*Work to be completed:*
From first line to last, give the records again word for word and omit the pictures.

*Recorded data:*
>>

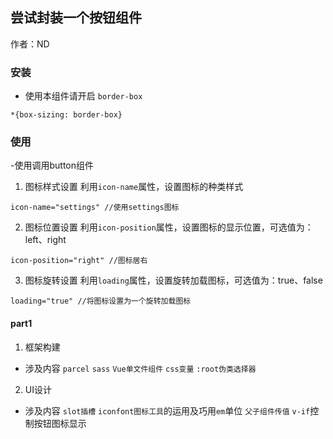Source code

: ## 尝试封装一个按钮组件

作者：ND

### 安装
 * 使用本组件请开启 `border-box`
 
 ```
 *{box-sizing: border-box}
 ```

 ### 使用
 -使用<nd-button></nd-button>调用button组件

 1. 图标样式设置
 利用`icon-name`属性，设置图标的种类样式
 ```
 icon-name="settings" //使用settings图标
 ```
 2. 图标位置设置
 利用`icon-position`属性，设置图标的显示位置，可选值为：left、right
 ```
 icon-position="right" //图标居右
 ```
 3. 图标旋转设置
 利用`loading`属性，设置旋转加载图标，可选值为：true、false
 ```
 loading="true" //将图标设置为一个旋转加载图标
 ```
  


#### part1
1. 框架构建
- 涉及内容 `parcel` `sass` `Vue单文件组件` `css变量` `:root伪类选择器` 
2. UI设计
- 涉及内容 `slot插槽` `iconfont图标工具`的运用及巧用`em`单位 `父子组件传值` `v-if`控制按钮图标显示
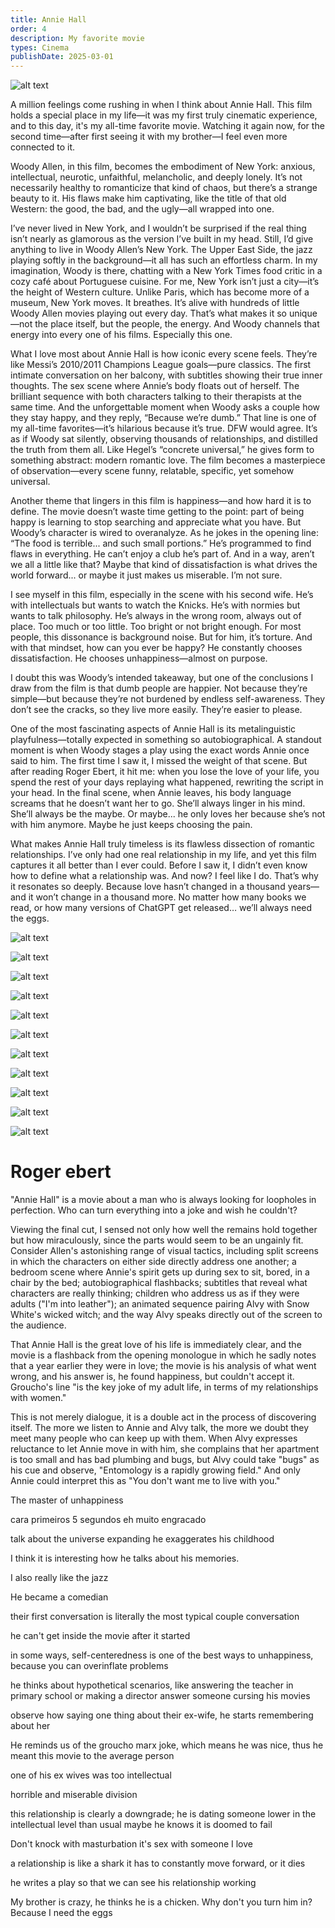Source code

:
 ```yaml
---
title: Annie Hall
order: 4
description: My favorite movie
types: Cinema
publishDate: 2025-03-01
---
```


![alt text](image.png)

A million feelings come rushing in when I think about Annie Hall. This film holds a special place in my life—it was my first truly cinematic experience, and to this day, it's my all-time favorite movie. Watching it again now, for the second time—after first seeing it with my brother—I feel even more connected to it.

Woody Allen, in this film, becomes the embodiment of New York: anxious, intellectual, neurotic, unfaithful, melancholic, and deeply lonely. It’s not necessarily healthy to romanticize that kind of chaos, but there’s a strange beauty to it. His flaws make him captivating, like the title of that old Western: the good, the bad, and the ugly—all wrapped into one.

I’ve never lived in New York, and I wouldn’t be surprised if the real thing isn’t nearly as glamorous as the version I’ve built in my head. Still, I’d give anything to live in Woody Allen’s New York. The Upper East Side, the jazz playing softly in the background—it all has such an effortless charm. In my imagination, Woody is there, chatting with a New York Times food critic in a cozy café about Portuguese cuisine. For me, New York isn’t just a city—it’s the height of Western culture. Unlike Paris, which has become more of a museum, New York moves. It breathes. It’s alive with hundreds of little Woody Allen movies playing out every day. That’s what makes it so unique—not the place itself, but the people, the energy. And Woody channels that energy into every one of his films. Especially this one.

What I love most about Annie Hall is how iconic every scene feels. They’re like Messi’s 2010/2011 Champions League goals—pure classics. The first intimate conversation on her balcony, with subtitles showing their true inner thoughts. The sex scene where Annie’s body floats out of herself. The brilliant sequence with both characters talking to their therapists at the same time. And the unforgettable moment when Woody asks a couple how they stay happy, and they reply, “Because we’re dumb.” That line is one of my all-time favorites—it’s hilarious because it’s true. DFW would agree. It’s as if Woody sat silently, observing thousands of relationships, and distilled the truth from them all. Like Hegel’s “concrete universal,” he gives form to something abstract: modern romantic love. The film becomes a masterpiece of observation—every scene funny, relatable, specific, yet somehow universal.

Another theme that lingers in this film is happiness—and how hard it is to define. The movie doesn’t waste time getting to the point: part of being happy is learning to stop searching and appreciate what you have. But Woody’s character is wired to overanalyze. As he jokes in the opening line: “The food is terrible... and such small portions.” He’s programmed to find flaws in everything. He can’t enjoy a club he’s part of. And in a way, aren’t we all a little like that? Maybe that kind of dissatisfaction is what drives the world forward... or maybe it just makes us miserable. I’m not sure.

I see myself in this film, especially in the scene with his second wife. He’s with intellectuals but wants to watch the Knicks. He’s with normies but wants to talk philosophy. He’s always in the wrong room, always out of place. Too much or too little. Too bright or not bright enough. For most people, this dissonance is background noise. But for him, it’s torture. And with that mindset, how can you ever be happy? He constantly chooses dissatisfaction. He chooses unhappiness—almost on purpose.

I doubt this was Woody’s intended takeaway, but one of the conclusions I draw from the film is that dumb people are happier. Not because they’re simple—but because they’re not burdened by endless self-awareness. They don’t see the cracks, so they live more easily. They’re easier to please.

One of the most fascinating aspects of Annie Hall is its metalinguistic playfulness—totally expected in something so autobiographical. A standout moment is when Woody stages a play using the exact words Annie once said to him. The first time I saw it, I missed the weight of that scene. But after reading Roger Ebert, it hit me: when you lose the love of your life, you spend the rest of your days replaying what happened, rewriting the script in your head. In the final scene, when Annie leaves, his body language screams that he doesn’t want her to go. She’ll always linger in his mind. She’ll always be the maybe. Or maybe... he only loves her because she’s not with him anymore. Maybe he just keeps choosing the pain.

What makes Annie Hall truly timeless is its flawless dissection of romantic relationships. I’ve only had one real relationship in my life, and yet this film captures it all better than I ever could. Before I saw it, I didn’t even know how to define what a relationship was. And now? I feel like I do. That’s why it resonates so deeply. Because love hasn’t changed in a thousand years—and it won’t change in a thousand more. No matter how many books we read, or how many versions of ChatGPT get released… we’ll always need the eggs.

![alt text](1.png)

![alt text](2.png)

![alt text](4.png)

![alt text](5.png)

![alt text](6.png)

![alt text](7.png)

![alt text](9.jpeg)

![alt text](10.jpg)

![alt text](11.jpg)

![alt text](12.jpeg)

![alt text](13.jpg)

# Roger ebert

"Annie Hall" is a movie about a man who is always looking for loopholes in perfection. Who can turn everything into a joke and wish he couldn't?

Viewing the final cut, I sensed not only how well the remains hold together but how miraculously, since the parts would seem to be an ungainly fit. Consider Allen's astonishing range of visual tactics, including split screens in which the characters on either side directly address one another; a bedroom scene where Annie's spirit gets up during sex to sit, bored, in a chair by the bed; autobiographical flashbacks; subtitles that reveal what characters are really thinking; children who address us as if they were adults ("I'm into leather"); an animated sequence pairing Alvy with Snow White's wicked witch; and the way Alvy speaks directly out of the screen to the audience.

That Annie Hall is the great love of his life is immediately clear, and the movie is a flashback from the opening monologue in which he sadly notes that a year earlier they were in love; the movie is his analysis of what went wrong, and his answer is, he found happiness, but couldn't accept it. Groucho's line "is the key joke of my adult life, in terms of my relationships with women."

This is not merely dialogue, it is a double act in the process of discovering itself. The more we listen to Annie and Alvy talk, the more we doubt they meet many people who can keep up with them. When Alvy expresses reluctance to let Annie move in with him, she complains that her apartment is too small and has bad plumbing and bugs, but Alvy could take "bugs" as his cue and observe, "Entomology is a rapidly growing field." And only Annie could interpret this as "You don't want me to live with you."


The master of unhappiness

cara primeiros 5 segundos eh muito engracado

talk about the universe expanding
he exaggerates his childhood

I think it is interesting how he talks about his memories.

I also really like the jazz

He became a comedian

their first conversation is literally the most typical couple conversation

he can't get inside the movie after it started

in some ways, self-centeredness is one of the best ways to unhappiness, because you can overinflate problems

he thinks about hypothetical scenarios, like answering the teacher in primary school or making a director
answer someone cursing his movies

observe how saying one thing about their ex-wife, he starts remembering about her

He reminds us of the groucho marx joke, which means he was nice, thus he meant this movie to the average person

one of his ex wives was too intellectual

horrible and miserable division

this relationship is clearly a downgrade; he is dating someone lower 
in the intellectual level than usual
maybe he knows it is doomed to fail

Don't knock 
with 
masturbation it's sex with someone I love

a relationship is like a shark it has to constantly move forward, or it dies

he writes a play so that we can see his relationship working

My brother is crazy, he thinks he is a chicken. Why don't you turn him in?
Because I need the eggs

<<

*Response for this exercise:*
Source code

: ## 尝试封装一个按钮组件

作者：ND

### 安装
 * 使用本组件请开启 `border-box`
 
 ```
 *{box-sizing: border-box}
 ```

 ### 使用
 -使用<nd-button></nd-button>调用button组件

 1. 图标样式设置
 利用`icon-name`属性，设置图标的种类样式
 ```
 icon-name="settings" //使用settings图标
 ```
 2. 图标位置设置
 利用`icon-position`属性，设置图标的显示位置，可选值为：left、right
 ```
 icon-position="right" //图标居右
 ```
 3. 图标旋转设置
 利用`loading`属性，设置旋转加载图标，可选值为：true、false
 ```
 loading="true" //将图标设置为一个旋转加载图标
 ```
  


#### part1
1. 框架构建
- 涉及内容 `parcel` `sass` `Vue单文件组件` `css变量` `:root伪类选择器` 
2. UI设计
- 涉及内容 `slot插槽` `iconfont图标工具`的运用及巧用`em`单位 `父子组件传值` `v-if`控制按钮图标显示
Source code

:
 ```yaml
---
title: Annie Hall
order: 4
description: My favorite movie
types: Cinema
publishDate: 2025-03-01
---
```


![alt text](image.png)

A million feelings come rushing in when I think about Annie Hall. This film holds a special place in my life—it was my first truly cinematic experience, and to this day, it's my all-time favorite movie. Watching it again now, for the second time—after first seeing it with my brother—I feel even more connected to it.

Woody Allen, in this film, becomes the embodiment of New York: anxious, intellectual, neurotic, unfaithful, melancholic, and deeply lonely. It’s not necessarily healthy to romanticize that kind of chaos, but there’s a strange beauty to it. His flaws make him captivating, like the title of that old Western: the good, the bad, and the ugly—all wrapped into one.

I’ve never lived in New York, and I wouldn’t be surprised if the real thing isn’t nearly as glamorous as the version I’ve built in my head. Still, I’d give anything to live in Woody Allen’s New York. The Upper East Side, the jazz playing softly in the background—it all has such an effortless charm. In my imagination, Woody is there, chatting with a New York Times food critic in a cozy café about Portuguese cuisine. For me, New York isn’t just a city—it’s the height of Western culture. Unlike Paris, which has become more of a museum, New York moves. It breathes. It’s alive with hundreds of little Woody Allen movies playing out every day. That’s what makes it so unique—not the place itself, but the people, the energy. And Woody channels that energy into every one of his films. Especially this one.

What I love most about Annie Hall is how iconic every scene feels. They’re like Messi’s 2010/2011 Champions League goals—pure classics. The first intimate conversation on her balcony, with subtitles showing their true inner thoughts. The sex scene where Annie’s body floats out of herself. The brilliant sequence with both characters talking to their therapists at the same time. And the unforgettable moment when Woody asks a couple how they stay happy, and they reply, “Because we’re dumb.” That line is one of my all-time favorites—it’s hilarious because it’s true. DFW would agree. It’s as if Woody sat silently, observing thousands of relationships, and distilled the truth from them all. Like Hegel’s “concrete universal,” he gives form to something abstract: modern romantic love. The film becomes a masterpiece of observation—every scene funny, relatable, specific, yet somehow universal.

Another theme that lingers in this film is happiness—and how hard it is to define. The movie doesn’t waste time getting to the point: part of being happy is learning to stop searching and appreciate what you have. But Woody’s character is wired to overanalyze. As he jokes in the opening line: “The food is terrible... and such small portions.” He’s programmed to find flaws in everything. He can’t enjoy a club he’s part of. And in a way, aren’t we all a little like that? Maybe that kind of dissatisfaction is what drives the world forward... or maybe it just makes us miserable. I’m not sure.

I see myself in this film, especially in the scene with his second wife. He’s with intellectuals but wants to watch the Knicks. He’s with normies but wants to talk philosophy. He’s always in the wrong room, always out of place. Too much or too little. Too bright or not bright enough. For most people, this dissonance is background noise. But for him, it’s torture. And with that mindset, how can you ever be happy? He constantly chooses dissatisfaction. He chooses unhappiness—almost on purpose.

I doubt this was Woody’s intended takeaway, but one of the conclusions I draw from the film is that dumb people are happier. Not because they’re simple—but because they’re not burdened by endless self-awareness. They don’t see the cracks, so they live more easily. They’re easier to please.

One of the most fascinating aspects of Annie Hall is its metalinguistic playfulness—totally expected in something so autobiographical. A standout moment is when Woody stages a play using the exact words Annie once said to him. The first time I saw it, I missed the weight of that scene. But after reading Roger Ebert, it hit me: when you lose the love of your life, you spend the rest of your days replaying what happened, rewriting the script in your head. In the final scene, when Annie leaves, his body language screams that he doesn’t want her to go. She’ll always linger in his mind. She’ll always be the maybe. Or maybe... he only loves her because she’s not with him anymore. Maybe he just keeps choosing the pain.

What makes Annie Hall truly timeless is its flawless dissection of romantic relationships. I’ve only had one real relationship in my life, and yet this film captures it all better than I ever could. Before I saw it, I didn’t even know how to define what a relationship was. And now? I feel like I do. That’s why it resonates so deeply. Because love hasn’t changed in a thousand years—and it won’t change in a thousand more. No matter how many books we read, or how many versions of ChatGPT get released… we’ll always need the eggs.

![alt text](1.png)

![alt text](2.png)

![alt text](4.png)

![alt text](5.png)

![alt text](6.png)

![alt text](7.png)

![alt text](9.jpeg)

![alt text](10.jpg)

![alt text](11.jpg)

![alt text](12.jpeg)

![alt text](13.jpg)

# Roger ebert

"Annie Hall" is a movie about a man who is always looking for loopholes in perfection. Who can turn everything into a joke and wish he couldn't?

Viewing the final cut, I sensed not only how well the remains hold together but how miraculously, since the parts would seem to be an ungainly fit. Consider Allen's astonishing range of visual tactics, including split screens in which the characters on either side directly address one another; a bedroom scene where Annie's spirit gets up during sex to sit, bored, in a chair by the bed; autobiographical flashbacks; subtitles that reveal what characters are really thinking; children who address us as if they were adults ("I'm into leather"); an animated sequence pairing Alvy with Snow White's wicked witch; and the way Alvy speaks directly out of the screen to the audience.

That Annie Hall is the great love of his life is immediately clear, and the movie is a flashback from the opening monologue in which he sadly notes that a year earlier they were in love; the movie is his analysis of what went wrong, and his answer is, he found happiness, but couldn't accept it. Groucho's line "is the key joke of my adult life, in terms of my relationships with women."

This is not merely dialogue, it is a double act in the process of discovering itself. The more we listen to Annie and Alvy talk, the more we doubt they meet many people who can keep up with them. When Alvy expresses reluctance to let Annie move in with him, she complains that her apartment is too small and has bad plumbing and bugs, but Alvy could take "bugs" as his cue and observe, "Entomology is a rapidly growing field." And only Annie could interpret this as "You don't want me to live with you."


The master of unhappiness

cara primeiros 5 segundos eh muito engracado

talk about the universe expanding
he exaggerates his childhood

I think it is interesting how he talks about his memories.

I also really like the jazz

He became a comedian

their first conversation is literally the most typical couple conversation

he can't get inside the movie after it started

in some ways, self-centeredness is one of the best ways to unhappiness, because you can overinflate problems

he thinks about hypothetical scenarios, like answering the teacher in primary school or making a director
answer someone cursing his movies

observe how saying one thing about their ex-wife, he starts remembering about her

He reminds us of the groucho marx joke, which means he was nice, thus he meant this movie to the average person

one of his ex wives was too intellectual

horrible and miserable division

this relationship is clearly a downgrade; he is dating someone lower 
in the intellectual level than usual
maybe he knows it is doomed to fail

Don't knock 
with 
masturbation it's sex with someone I love

a relationship is like a shark it has to constantly move forward, or it dies

he writes a play so that we can see his relationship working

My brother is crazy, he thinks he is a chicken. Why don't you turn him in?
Because I need the eggs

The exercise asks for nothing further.